Natural gas flaring in the Permian Basin could exceed 1 Bcf/d at some point this year before the first of the major pipeline takeaway projects comes online, according to data compiled by analysts with Sanford C. Bernstein & Co. LLC.
The forward curve hit $1.8 from Henry Hub in the shoulder month, and “we believe gas could go to zero for short periods if we run out of takeaway in the spring until October,” said analyst Jean Ann Salisbury and her colleagues.
Gulf Coast Express, the first of only two Permian gas pipelines now underway, is set to come online in October, relieving some of the pressure. Sponsors Kinder Morgan Inc. (KMI), DCP Midstream LP and Targa Resources Corp. are building the 42-inch diameter pipeline to carry close to 2 million Dth/d from the Waha hub in West Texas to the Agua Dulce hub near Corpus Christi.
It now appears “very unlikely” that Permian producers may have to shut in some wells as available capacity is filled up and thereby cutting off more takeaway, Salisbury said.
Natural gas spot prices in West Texas reached a new nadir Monday. The entire Permian region on average traded at negative 43.0 cents/MMBtu on the day as producers showed a willingness to pay as much as $1.210/MMBtu to offload their associated gas volumes, Daily GPI prices show.
The Railroad Commission of Texas (RRC) has been “quite supportive” of gas flaring, said Salisbury, but without more capacity to move copious amounts out of the basin, producers “will be forced to sign up for a new pipe.”
The RRC typically issues a standard 45-day permit that allows as much flaring as required, and extensions may be requested.
The only other pipeline sanctioned to move Permian supply south is the Permian Highway Pipeline (PHP), a 2.1 Bcf/d system that would move gas to Agua Dulce and on to Katy near Houston. Partners are KMI, EagleClaw Midstream Ventures LLC and Apache Corp. PHP is not scheduled to begin service until late 2020.
The gas project “best positioned” to achieve a positive final investment decision (FID) next could be the 2 Bcf/d Bluebonnet Market Express, sponsored by Williams and Brazos Midstream, because of interconnects into the Transcontinental Gas Pipe Line, aka Transco, said Bernstein analysts.
However, Williams wants “more than a 10-year signup,” which the exploration and production companies “have been hesitant to sign.”

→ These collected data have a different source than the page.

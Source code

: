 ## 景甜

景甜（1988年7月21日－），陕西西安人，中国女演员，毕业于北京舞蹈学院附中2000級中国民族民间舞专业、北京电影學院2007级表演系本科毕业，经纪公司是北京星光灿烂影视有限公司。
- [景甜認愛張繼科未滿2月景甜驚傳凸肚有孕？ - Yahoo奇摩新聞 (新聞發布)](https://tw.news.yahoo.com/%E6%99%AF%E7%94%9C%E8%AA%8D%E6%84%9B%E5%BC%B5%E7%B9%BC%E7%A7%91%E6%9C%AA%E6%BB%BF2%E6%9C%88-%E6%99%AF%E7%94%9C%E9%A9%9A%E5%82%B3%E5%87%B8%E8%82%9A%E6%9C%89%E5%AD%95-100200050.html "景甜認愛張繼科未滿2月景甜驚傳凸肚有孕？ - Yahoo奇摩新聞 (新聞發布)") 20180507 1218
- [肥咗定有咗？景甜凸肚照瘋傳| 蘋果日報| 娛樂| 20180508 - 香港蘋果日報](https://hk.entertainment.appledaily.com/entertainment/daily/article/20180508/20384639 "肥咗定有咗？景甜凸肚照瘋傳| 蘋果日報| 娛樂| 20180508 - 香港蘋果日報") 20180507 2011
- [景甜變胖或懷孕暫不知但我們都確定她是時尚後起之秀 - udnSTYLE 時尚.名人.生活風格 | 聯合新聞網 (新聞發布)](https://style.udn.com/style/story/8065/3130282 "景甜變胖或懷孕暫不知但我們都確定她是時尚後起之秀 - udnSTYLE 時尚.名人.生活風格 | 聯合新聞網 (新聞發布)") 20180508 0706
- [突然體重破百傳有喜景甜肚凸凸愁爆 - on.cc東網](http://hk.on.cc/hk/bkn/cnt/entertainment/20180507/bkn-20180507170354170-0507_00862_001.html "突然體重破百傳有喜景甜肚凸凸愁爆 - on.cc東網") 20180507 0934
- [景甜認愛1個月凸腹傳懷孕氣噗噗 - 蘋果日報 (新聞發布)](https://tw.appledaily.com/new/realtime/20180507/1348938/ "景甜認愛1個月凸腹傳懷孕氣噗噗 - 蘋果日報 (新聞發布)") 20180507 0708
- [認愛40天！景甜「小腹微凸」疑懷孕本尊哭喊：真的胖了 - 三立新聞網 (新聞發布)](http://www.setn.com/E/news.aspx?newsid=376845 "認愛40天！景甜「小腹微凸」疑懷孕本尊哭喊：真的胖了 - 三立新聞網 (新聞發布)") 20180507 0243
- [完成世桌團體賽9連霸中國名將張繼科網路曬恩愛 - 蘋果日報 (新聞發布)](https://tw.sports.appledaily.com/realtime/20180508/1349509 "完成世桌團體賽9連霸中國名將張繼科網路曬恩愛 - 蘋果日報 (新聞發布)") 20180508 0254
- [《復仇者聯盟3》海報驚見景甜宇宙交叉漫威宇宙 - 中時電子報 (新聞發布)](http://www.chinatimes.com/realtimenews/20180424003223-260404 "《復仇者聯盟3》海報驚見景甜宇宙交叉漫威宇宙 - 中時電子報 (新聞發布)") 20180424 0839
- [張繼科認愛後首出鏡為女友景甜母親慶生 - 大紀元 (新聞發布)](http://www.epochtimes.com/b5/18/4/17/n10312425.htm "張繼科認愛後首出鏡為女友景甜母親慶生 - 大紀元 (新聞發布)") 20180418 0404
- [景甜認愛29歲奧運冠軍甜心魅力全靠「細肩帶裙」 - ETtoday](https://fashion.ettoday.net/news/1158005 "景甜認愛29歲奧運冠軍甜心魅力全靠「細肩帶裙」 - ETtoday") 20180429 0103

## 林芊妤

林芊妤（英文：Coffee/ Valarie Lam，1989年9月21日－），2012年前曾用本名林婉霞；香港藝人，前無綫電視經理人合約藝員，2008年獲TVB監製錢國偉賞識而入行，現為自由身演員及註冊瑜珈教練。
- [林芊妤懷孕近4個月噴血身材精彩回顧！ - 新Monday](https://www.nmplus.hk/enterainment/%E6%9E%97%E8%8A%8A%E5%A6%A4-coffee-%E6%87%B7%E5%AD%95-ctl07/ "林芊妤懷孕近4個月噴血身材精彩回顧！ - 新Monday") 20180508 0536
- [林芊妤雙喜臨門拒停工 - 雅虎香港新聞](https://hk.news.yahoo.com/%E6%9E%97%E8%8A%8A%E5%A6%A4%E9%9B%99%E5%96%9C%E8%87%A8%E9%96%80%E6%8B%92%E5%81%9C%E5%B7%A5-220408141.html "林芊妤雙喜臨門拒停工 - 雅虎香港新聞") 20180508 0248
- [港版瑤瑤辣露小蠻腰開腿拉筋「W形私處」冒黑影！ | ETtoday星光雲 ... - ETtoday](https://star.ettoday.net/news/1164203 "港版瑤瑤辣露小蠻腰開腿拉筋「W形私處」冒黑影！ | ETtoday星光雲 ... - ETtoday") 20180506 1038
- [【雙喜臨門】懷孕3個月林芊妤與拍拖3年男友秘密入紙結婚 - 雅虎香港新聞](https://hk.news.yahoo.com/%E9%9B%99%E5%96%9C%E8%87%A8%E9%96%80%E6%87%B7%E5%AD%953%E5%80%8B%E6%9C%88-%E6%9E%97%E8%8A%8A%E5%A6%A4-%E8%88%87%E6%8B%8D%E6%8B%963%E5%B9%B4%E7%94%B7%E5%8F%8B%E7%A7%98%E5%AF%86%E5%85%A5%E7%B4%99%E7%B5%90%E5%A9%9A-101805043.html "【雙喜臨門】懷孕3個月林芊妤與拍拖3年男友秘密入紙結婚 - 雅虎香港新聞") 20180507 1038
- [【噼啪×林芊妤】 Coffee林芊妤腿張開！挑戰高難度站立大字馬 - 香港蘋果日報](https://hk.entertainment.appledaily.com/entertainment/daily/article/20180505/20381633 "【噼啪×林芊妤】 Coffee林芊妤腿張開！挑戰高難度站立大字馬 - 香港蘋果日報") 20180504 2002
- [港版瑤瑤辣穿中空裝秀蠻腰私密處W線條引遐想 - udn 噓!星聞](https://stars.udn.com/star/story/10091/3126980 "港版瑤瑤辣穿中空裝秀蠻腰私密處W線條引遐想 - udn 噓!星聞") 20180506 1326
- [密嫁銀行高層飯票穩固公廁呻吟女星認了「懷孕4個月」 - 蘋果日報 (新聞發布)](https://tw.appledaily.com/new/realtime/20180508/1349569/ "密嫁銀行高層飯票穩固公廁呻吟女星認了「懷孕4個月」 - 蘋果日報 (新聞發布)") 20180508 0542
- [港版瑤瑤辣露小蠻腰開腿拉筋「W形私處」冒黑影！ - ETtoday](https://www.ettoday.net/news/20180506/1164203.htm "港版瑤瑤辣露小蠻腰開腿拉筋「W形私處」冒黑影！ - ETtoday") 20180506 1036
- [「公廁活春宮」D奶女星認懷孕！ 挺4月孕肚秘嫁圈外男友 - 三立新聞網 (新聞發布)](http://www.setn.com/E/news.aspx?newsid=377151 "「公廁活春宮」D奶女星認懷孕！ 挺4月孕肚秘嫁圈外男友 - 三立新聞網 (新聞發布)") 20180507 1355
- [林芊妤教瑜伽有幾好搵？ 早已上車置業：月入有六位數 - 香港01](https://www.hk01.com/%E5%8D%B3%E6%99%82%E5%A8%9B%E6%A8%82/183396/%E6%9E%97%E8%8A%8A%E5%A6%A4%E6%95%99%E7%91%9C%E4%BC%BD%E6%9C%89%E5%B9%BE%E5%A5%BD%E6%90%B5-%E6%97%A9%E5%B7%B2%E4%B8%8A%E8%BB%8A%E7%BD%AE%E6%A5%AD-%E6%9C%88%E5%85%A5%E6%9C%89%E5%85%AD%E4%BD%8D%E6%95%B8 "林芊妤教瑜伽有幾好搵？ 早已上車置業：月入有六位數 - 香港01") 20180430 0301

Several other gas pipelines await sanctioning, including:
“None of the pipeline options in the hunt…seem to be making major progress, but we believe this summer when flaring rises significantly, one will move forward,” Salisbury said. “Bluebonnet seems to be the most likely at the moment, in our view, but we think Williams would need to get to 15 year-plus terms and five-six times multiple to get any sort of positive investor response in the current anti-capital expenditure climate.”
Bernstein analysts every quarter review flaring data reported to the RRC and New Mexico’s Oil Conservation Division (OCD). For October, the latest complete month, flaring/venting at the wellhead in the Texas Permian districts was estimated at 360 MMcf/d. The Texas districts that make up the Permian are defined as 7C, 8 and 8A.
Monthly statistics are typically revised higher by around 50 MMcf/d as operators issue reports, Bernstein analysts noted.
The “true volume” of Texas Permian flaring in October was closer to 400 MMcf/d, versus 310 MMcf/d in July.
“Another 100-150 MMcf/d of flaring in New Mexico, based on data reported to the OCD, brings us to an estimate of 0.5 Bcf/d (4%) of flaring/venting in the total Permian in 4Q2018,” Salisbury said.
Permian producers flaring the most gas between July and October were led by Sable Permian Resources LLC, followed by Surge Energy and WPX Energy Inc., according to Bernstein. Callon Petroleum Co., Energen Corp., SM Energy Inc. and EP Energy Corp. also reported increased flaring. (Energen became part of Diamondback Energy Inc. at the end of November).
Bernstein analysts said satellite data from the National Oceanic and Atmospheric Administration suggested that only 60% of flared volumes in the Texas Permian were reported in 2017 or about 300 MMcf/d, versus 180 MMcf/d reported in the RRC dataset.
With no major FIDs besides the two KMI-led pipelines now underway, takeaway from the massive basin could be curtailed “in the spring shoulder month until October, which will lead to a sharp rise in flaring (and hopefully more FID signups),” said analysts.